1. Re linked list data structures, the foldl algorithm (fold-left) performs the cumulative operation derived from a binary function, f, and a "zero", z:

append Nil L = L
append (Cons h t) L = Cons h (append t L)

foldl f z Nil = z
foldl f z (Cons h t) = foldl f (f z h) t

e.g., foldl plus 0 [1,2,3,4] = (((0+1)+2)+3)+4 = 10, and foldl times 1 [1,2,3,4] = 4! = 24.

(i) If g is associative, that is g (g x y) v = g x (g y v), for all x, y and v, and if g z w = w and g w z = w, for all w, prove formally (as in [e.g.]) that g (foldl g z L1) (foldl g z L2) = foldl g z (append L1 L2), for all lists L1 and L2.
(ii) Give C-code for foldl(f,z,L){...}.
(For interest only, there is an article on functional programming in C++ here: [doi:10.1017/S0956796803004969], Mcnamara & Smaragdakis (2004).)

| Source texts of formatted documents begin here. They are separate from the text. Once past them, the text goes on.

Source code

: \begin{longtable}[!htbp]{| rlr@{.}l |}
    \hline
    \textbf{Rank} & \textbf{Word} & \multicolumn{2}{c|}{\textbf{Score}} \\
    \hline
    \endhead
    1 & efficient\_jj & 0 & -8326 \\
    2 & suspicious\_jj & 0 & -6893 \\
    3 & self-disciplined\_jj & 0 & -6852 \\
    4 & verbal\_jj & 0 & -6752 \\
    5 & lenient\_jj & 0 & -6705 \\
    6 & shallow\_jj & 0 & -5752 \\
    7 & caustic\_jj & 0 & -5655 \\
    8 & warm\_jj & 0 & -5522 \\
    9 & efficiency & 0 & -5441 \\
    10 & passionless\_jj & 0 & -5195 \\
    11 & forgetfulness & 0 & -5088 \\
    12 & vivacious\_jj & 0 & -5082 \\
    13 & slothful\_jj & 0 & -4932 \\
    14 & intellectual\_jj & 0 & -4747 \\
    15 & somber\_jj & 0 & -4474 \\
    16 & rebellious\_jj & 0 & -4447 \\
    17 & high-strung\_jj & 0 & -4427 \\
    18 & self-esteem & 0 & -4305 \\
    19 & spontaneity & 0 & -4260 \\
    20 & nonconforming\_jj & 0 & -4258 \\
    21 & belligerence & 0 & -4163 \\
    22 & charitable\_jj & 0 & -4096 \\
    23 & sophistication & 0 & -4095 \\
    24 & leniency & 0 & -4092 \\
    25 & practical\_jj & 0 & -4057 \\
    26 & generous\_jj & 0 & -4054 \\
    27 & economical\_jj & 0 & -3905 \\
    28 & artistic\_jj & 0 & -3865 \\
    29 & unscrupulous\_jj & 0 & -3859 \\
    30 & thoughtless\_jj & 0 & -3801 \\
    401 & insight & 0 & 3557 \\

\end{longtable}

2. The [edit-distance] (ED), covered in lectures, tells how different two strings, S1 and S2, are, d(S1,S2)=0, if S1=S2. An optimal ED-alignment shows how to edit S1 into S2 for minimum cost.
Here is a related but different problem to solve: The longest common subsequence (LCS) is a similarity measure, |lcs(S1,S2)|=|S1|=|S2|, if S1=S2. An optimal LCS-alignment shows the LCS of S1 and S2.
(Given a sequence x1, x2,..., xn, a subsequence is some (or all) of its elements, in the same order, e.g., x2, x4, x5, x7, say. A common subsequence of two sequences is a subsequence of both of them. A longest common subsequence is a common subsequence that is as long as possible.)
(i) Give an example of two strings, S1 and S2, such that the optimal ED- and LCS-alignments are different.
(ii) Define an algorithm to compute the length of the LCS of S1 and S2.
(iii) Give C-code for the algorithm.
(iv) What is the time- and space-complexity of the algorithm? Why?

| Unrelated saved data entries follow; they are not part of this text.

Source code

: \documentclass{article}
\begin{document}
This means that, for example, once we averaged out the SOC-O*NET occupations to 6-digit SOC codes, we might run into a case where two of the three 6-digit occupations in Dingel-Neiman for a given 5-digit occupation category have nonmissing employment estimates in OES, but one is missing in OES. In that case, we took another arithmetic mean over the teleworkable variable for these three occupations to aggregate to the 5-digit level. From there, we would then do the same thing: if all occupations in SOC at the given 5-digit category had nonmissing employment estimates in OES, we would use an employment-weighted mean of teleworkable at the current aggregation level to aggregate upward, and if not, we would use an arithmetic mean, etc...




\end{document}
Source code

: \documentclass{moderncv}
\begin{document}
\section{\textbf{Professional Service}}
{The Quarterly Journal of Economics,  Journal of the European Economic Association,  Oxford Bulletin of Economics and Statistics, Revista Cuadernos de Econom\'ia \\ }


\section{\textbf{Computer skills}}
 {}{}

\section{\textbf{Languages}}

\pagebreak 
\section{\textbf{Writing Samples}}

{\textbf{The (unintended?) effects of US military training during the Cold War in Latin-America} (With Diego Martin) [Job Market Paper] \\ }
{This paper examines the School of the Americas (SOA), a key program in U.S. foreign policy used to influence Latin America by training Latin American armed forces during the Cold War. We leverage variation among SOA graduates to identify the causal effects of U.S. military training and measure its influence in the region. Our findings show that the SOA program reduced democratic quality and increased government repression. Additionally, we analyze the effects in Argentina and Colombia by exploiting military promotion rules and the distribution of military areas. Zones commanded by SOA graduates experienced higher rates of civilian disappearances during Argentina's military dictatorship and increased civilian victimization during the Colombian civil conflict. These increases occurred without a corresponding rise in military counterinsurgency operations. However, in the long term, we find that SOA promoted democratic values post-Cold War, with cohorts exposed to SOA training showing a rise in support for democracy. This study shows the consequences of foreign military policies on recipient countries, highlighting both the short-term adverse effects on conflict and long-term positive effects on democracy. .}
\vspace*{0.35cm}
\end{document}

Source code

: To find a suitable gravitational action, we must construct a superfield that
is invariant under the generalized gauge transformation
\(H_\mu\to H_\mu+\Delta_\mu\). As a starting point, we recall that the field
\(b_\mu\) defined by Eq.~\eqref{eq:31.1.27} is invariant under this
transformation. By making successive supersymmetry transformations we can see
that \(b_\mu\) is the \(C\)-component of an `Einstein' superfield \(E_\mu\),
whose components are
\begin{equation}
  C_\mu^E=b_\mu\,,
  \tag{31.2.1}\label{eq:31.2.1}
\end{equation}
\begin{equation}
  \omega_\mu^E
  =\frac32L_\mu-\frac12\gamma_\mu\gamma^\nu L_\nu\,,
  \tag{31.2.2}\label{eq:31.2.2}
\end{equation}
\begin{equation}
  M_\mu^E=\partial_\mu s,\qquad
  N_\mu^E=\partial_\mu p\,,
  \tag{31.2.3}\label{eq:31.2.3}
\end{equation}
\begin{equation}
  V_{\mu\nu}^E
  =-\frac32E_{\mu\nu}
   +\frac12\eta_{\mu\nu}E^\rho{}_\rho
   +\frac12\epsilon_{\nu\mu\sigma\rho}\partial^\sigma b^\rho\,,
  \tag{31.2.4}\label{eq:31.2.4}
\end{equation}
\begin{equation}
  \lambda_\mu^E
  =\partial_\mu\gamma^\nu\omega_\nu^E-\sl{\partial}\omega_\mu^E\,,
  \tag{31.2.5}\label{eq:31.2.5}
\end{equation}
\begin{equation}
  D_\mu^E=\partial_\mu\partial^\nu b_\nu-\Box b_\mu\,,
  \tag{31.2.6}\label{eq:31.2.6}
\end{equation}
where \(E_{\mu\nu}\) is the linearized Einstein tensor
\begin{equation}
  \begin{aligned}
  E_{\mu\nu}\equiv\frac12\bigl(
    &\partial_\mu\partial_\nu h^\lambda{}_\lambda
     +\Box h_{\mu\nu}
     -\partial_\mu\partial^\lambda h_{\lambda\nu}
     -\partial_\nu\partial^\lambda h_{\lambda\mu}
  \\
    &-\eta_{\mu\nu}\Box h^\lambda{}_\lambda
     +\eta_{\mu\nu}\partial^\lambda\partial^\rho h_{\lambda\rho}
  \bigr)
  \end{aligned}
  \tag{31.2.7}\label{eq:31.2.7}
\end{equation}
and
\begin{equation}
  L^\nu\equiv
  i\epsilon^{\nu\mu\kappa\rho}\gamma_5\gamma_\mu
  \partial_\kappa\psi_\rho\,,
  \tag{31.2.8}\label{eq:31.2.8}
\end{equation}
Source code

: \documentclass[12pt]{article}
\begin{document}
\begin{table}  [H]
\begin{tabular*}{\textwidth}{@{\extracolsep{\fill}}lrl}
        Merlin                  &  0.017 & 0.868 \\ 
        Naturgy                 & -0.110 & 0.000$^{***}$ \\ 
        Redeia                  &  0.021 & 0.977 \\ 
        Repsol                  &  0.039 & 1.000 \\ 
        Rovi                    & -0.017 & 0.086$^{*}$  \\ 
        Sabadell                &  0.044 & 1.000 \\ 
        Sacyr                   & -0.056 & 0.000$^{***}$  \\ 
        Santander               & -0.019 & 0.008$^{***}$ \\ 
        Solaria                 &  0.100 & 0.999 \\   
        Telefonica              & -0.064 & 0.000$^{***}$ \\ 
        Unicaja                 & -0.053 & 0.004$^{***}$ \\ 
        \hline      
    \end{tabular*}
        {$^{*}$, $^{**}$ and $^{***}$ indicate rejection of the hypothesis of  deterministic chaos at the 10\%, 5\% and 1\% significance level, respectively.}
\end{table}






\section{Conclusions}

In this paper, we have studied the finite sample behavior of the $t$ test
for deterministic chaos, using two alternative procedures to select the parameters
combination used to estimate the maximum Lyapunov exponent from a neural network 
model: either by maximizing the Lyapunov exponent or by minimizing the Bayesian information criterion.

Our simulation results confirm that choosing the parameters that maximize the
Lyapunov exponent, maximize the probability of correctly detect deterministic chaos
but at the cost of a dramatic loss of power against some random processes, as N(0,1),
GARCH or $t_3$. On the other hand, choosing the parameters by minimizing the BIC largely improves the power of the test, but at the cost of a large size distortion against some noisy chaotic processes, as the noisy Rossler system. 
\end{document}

3. Given the following algorithm how many times are (i) "base" and (ii) "body" executed for r(10)?
```void r(int n)
{ if( n > 0 )
{ body();
r(n-1);
}
else
base();
}
```
Why?

4. The unit is about problem solving. Here is a problem:
Two intervals, [a,b] and [c,d], where a, b, c and d are floating-point numbers between 0.0 and 1.0 inclusive, a<=b and c<=d, can overlap in the following ways:
```1. [a__________b]             2.    [a_______b]
[c__________d]            [c_____d]

3. [a_________b]              4.      [a___b]
[c__d]                     [c_____________d]
```
You are working in a scientific laboratory where a long-running experiment is producing a sequence of intervals [i1,j1], [i2,j2], ..., [in,jn]. For each interval, [im,jm], your colleagues need to know which of the earlier intervals, [ik,jk] k<m, if any, overlap with [im,jm]. When m becomes large you expect the number of earlier intervals overlapping [im,jm] to be <<m (much less than m) in most, but not all, cases. Note that n can be very large indeed, in the millions or even more, and you need an efficient solution.
Is the problem easy or hard? Why? Outline a possible solution, i.e. algorithms and data-structures. (Do not give C code.) What is worst-case data for your solution? Why?

© L. Allison 2005, School of Computer Science and Software Engineering, Monash University, Australia 3800.